U.S. Sustainable Roadbuilding Program Takes Cues From LEED

There’s a roadbuilding project under way in central Oregon that looks like so many others in recent years — creating a four-lane separated highway with a grassy median and wildlife underpasses from a four-lane road without separation.

The idea is to eliminate crossover accidents and wildlife crashes. But, perhaps as important, the job is a pilot project for a road rating system that is somewhat similar to the Leadership in Energy and Environmental Design (LEED) system for rating buildings.

It’s one of four pilots under way by the Oregon department of transportation using a standard known as Greenroads.

Greenroads is being developed by the University of Washington and engineering giant CH2M Hill, and it’s very much a work in progress even though the first version of it has already been published.
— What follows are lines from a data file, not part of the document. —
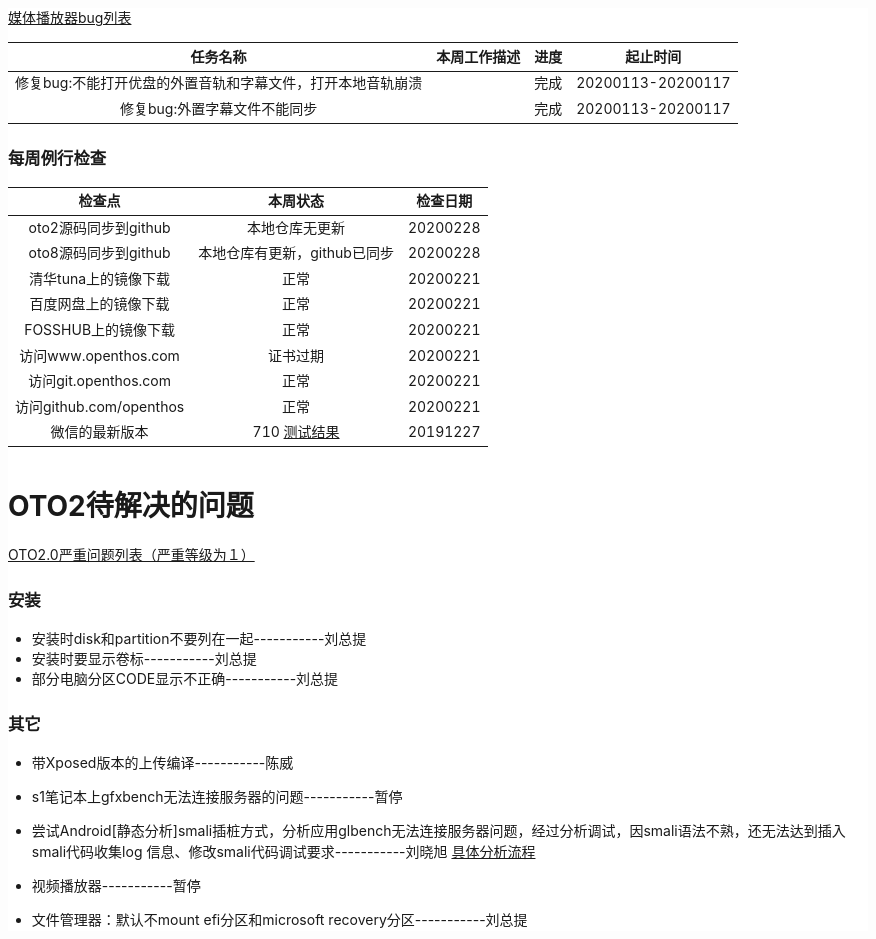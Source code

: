 [媒体播放器bug列表](https://github.com/openthos/app-testing-results/blob/master/%E5%85%B6%E5%AE%83%E5%BA%94%E7%94%A8/oto%E5%AA%92%E4%BD%93%E6%92%AD%E6%94%BE%E5%99%A8.md)

|          任务名称          | 本周工作描述 | 进度 |  起止时间  |
| :------------------------: | :----------: | :--: | :--------: |
| 修复bug:不能打开优盘的外置音轨和字幕文件，打开本地音轨崩溃 |              | 完成  | 20200113-20200117|
| 修复bug:外置字幕文件不能同步 |              | 完成  | 20200113-20200117|

### 每周例行检查

|         检查点          |                           本周状态                           | 检查日期 |
| :---------------------: | :----------------------------------------------------------: | :------: |
|  oto2源码同步到github   |                 本地仓库无更新                 | 20200228 |
|  oto8源码同步到github   |                 本地仓库有更新，github已同步                 | 20200228 |
|  清华tuna上的镜像下载   |                             正常                             | 20200221 |
|  百度网盘上的镜像下载   |                             正常                             | 20200221 |
|   FOSSHUB上的镜像下载   |                             正常                             | 20200221|
|  访问www.openthos.com   |                             证书过期                             | 20200221 |
|  访问git.openthos.com   |                             正常                             | 20200221 |
| 访问github.com/openthos |                             正常                             | 20200221|
|     微信的最新版本      | 710 [测试结果](https://github.com/openthos/app-testing-results/blob/master/%E5%85%B6%E5%AE%83%E5%BA%94%E7%94%A8/%E5%BE%AE%E4%BF%A1%E9%97%AE%E9%A2%98.md) | 20191227 |



# OTO2待解决的问题
[OTO2.0严重问题列表（严重等级为１）](https://github.com/openthos/app-testing-results/blob/master/%E5%8A%9F%E8%83%BD%E6%B5%8B%E8%AF%95%E7%9B%B8%E5%85%B3/OTO2.0%E4%B8%A5%E9%87%8D%E9%97%AE%E9%A2%98%E5%88%97%E8%A1%A8.md)

### 安装

- 安装时disk和partition不要列在一起-----------刘总提
- 安装时要显示卷标-----------刘总提
- 部分电脑分区CODE显示不正确-----------刘总提

### 其它

- 带Xposed版本的上传编译-----------陈威

- s1笔记本上gfxbench无法连接服务器的问题-----------暂停

- 尝试Android[静态分析]smali插桩方式，分析应用glbench无法连接服务器问题，经过分析调试，因smali语法不熟，还无法达到插入smali代码收集log 信息、修改smali代码调试要求-----------刘晓旭 [具体分析流程](https://github.com/openthos/multiwin-analysis/blob/master/multiwindow/liuxx/Android%20smali%22%E6%8F%92%E6%A1%A9%22%E8%B0%83%E8%AF%95apk.md)
- 视频播放器-----------暂停
- 文件管理器：默认不mount efi分区和microsoft recovery分区-----------刘总提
Like LEED, Greenroads evaluates a project using a number of criteria and awards points for each. And since road projects can be almost as widely varied as building projects, efforts have been made to address as wide a range as possible.

In Ontario, the Ministry of Transportation is piloting a program called Green Pave, based on similar U.S. programs, but it applies strictly to the paved surface of road projects.

Steve Muensch, a professor of civil and environmental engineering at the university, said in an interview that for an urban project “you might spend a lot of time and effort building a surface that lasts decades with minimum maintenance or reduced tire noise.”

“In a rural environment, you might be more focused on treating stormwater and including wildlife crossings.”

Instead of developing a draft first version for review before it was used, Muensch and his colleagues decided to make their first version as complete as possible, issuing it as Greenroads v.1.0, ready for use as well as for comment.

That happened in mid-May, when the document was posted on the group’s website.

At the same time, about two dozen pilot projects large and small were set up to determine how well that first version of Greenroads works. The pilots thus became, in essence, a part of the review process.